Ketogenic Therapy as a Metabolic–Psychiatric Intervention

Mechanisms, Gut–Brain Axis, and Early Clinical Evidence

Ketogenic therapy is increasingly recognized as a powerful metabolic intervention with downstream benefits for mental health. Its therapeutic potential derives from multiple mechanisms, including shifting substrate utilization, reducing insulin and inflammatory signaling, modulating neurotransmitter balance, and strengthening gut–brain axis function (Puchalska & Crawford, 2017, 2021). Central to these effects is the ketone body β-hydroxybutyrate (BHB), which functions as both a high-efficiency neural fuel and a pleiotropic signaling molecule that regulates gene expression, cellular stress responses, and immune activity (Breuling et al., 2024; Puchalska & Crawford, 2017, 2021).
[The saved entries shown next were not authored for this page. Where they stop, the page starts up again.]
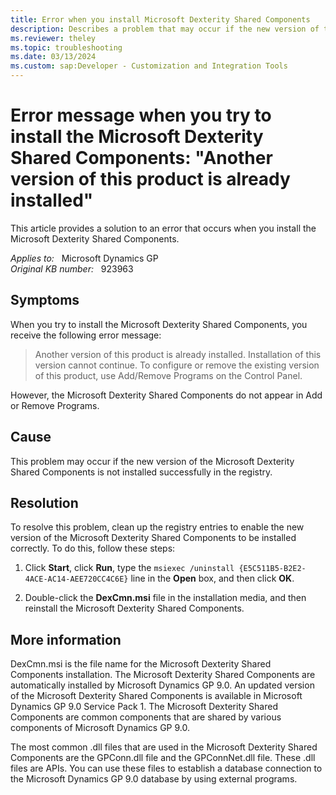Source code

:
 ```yaml
---
title: Error when you install Microsoft Dexterity Shared Components
description: Describes a problem that may occur if the new version of the Microsoft Dexterity Shared Components is not installed successfully in the registry. Provides a resolution.
ms.reviewer: theley
ms.topic: troubleshooting
ms.date: 03/13/2024
ms.custom: sap:Developer - Customization and Integration Tools
---
```

# Error message when you try to install the Microsoft Dexterity Shared Components: "Another version of this product is already installed"

This article provides a solution to an error that occurs when you install the Microsoft Dexterity Shared Components.

_Applies to:_ &nbsp; Microsoft Dynamics GP  
_Original KB number:_ &nbsp; 923963

## Symptoms

When you try to install the Microsoft Dexterity Shared Components, you receive the following error message:

> Another version of this product is already installed. Installation of this version cannot continue. To configure or remove the existing version of this product, use Add/Remove Programs on the Control Panel.

However, the Microsoft Dexterity Shared Components do not appear in Add or Remove Programs.

## Cause

This problem may occur if the new version of the Microsoft Dexterity Shared Components is not installed successfully in the registry.

## Resolution

To resolve this problem, clean up the registry entries to enable the new version of the Microsoft Dexterity Shared Components to be installed correctly. To do this, follow these steps:

1. Click **Start**, click **Run**, type the `msiexec /uninstall {E5C511B5-B2E2-4ACE-AC14-AEE720CC4C6E}` line in the **Open** box, and then click **OK**.

2. Double-click the **DexCmn.msi** file in the installation media, and then reinstall the Microsoft Dexterity Shared Components.

## More information

DexCmn.msi is the file name for the Microsoft Dexterity Shared Components installation. The Microsoft Dexterity Shared Components are automatically installed by Microsoft Dynamics GP 9.0. An updated version of the Microsoft Dexterity Shared Components is available in Microsoft Dynamics GP 9.0 Service Pack 1. The Microsoft Dexterity Shared Components are common components that are shared by various components of Microsoft Dynamics GP 9.0.

The most common .dll files that are used in the Microsoft Dexterity Shared Components are the GPConn.dll file and the GPConnNet.dll file. These .dll files are APIs. You can use these files to establish a database connection to the Microsoft Dynamics GP 9.0 database by using external programs.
Metabolic Reprogramming and Systemic Restoration

A well-formulated ketogenic diet (WFKD), defined as a diet low in carbohydrate, moderate in protein, and high in fat, with an emphasis on whole, nutrient-dense foods (Volek & Phinney, 2012), shifts whole-body metabolism away from glucose reliance and toward fat-derived ketones, primarily BHB (Puchalska & Crawford, 2017). This shift lowers circulating insulin, releasing the “brake” on lipolysis and allowing adipose tissue to mobilize fatty acids (Cavaleri & Bashar, 2018). Clinical studies have demonstrated significant improvements in body composition on WFKD, with reductions in body mass and fat mass observed even in the absence of explicit caloric restriction (Decker et al., 2025). In parallel, adipokine signaling improves, with decreases in leptin reflecting enhanced leptin sensitivity and reduced inflammatory tone (Decker et al., 2025).

At the cellular level, BHB supports pancreatic β-cell mitochondrial function and survival, enhancing insulin production capacity (Sampson et al., 2017). Ketones and short-chain fatty acids also signal via G-protein–coupled receptors such as GPR41 and HCAR2, tuning autonomic balance and conserving energy under carbohydrate restriction (Kimura et al., 2011; Puchalska & Crawford, 2021).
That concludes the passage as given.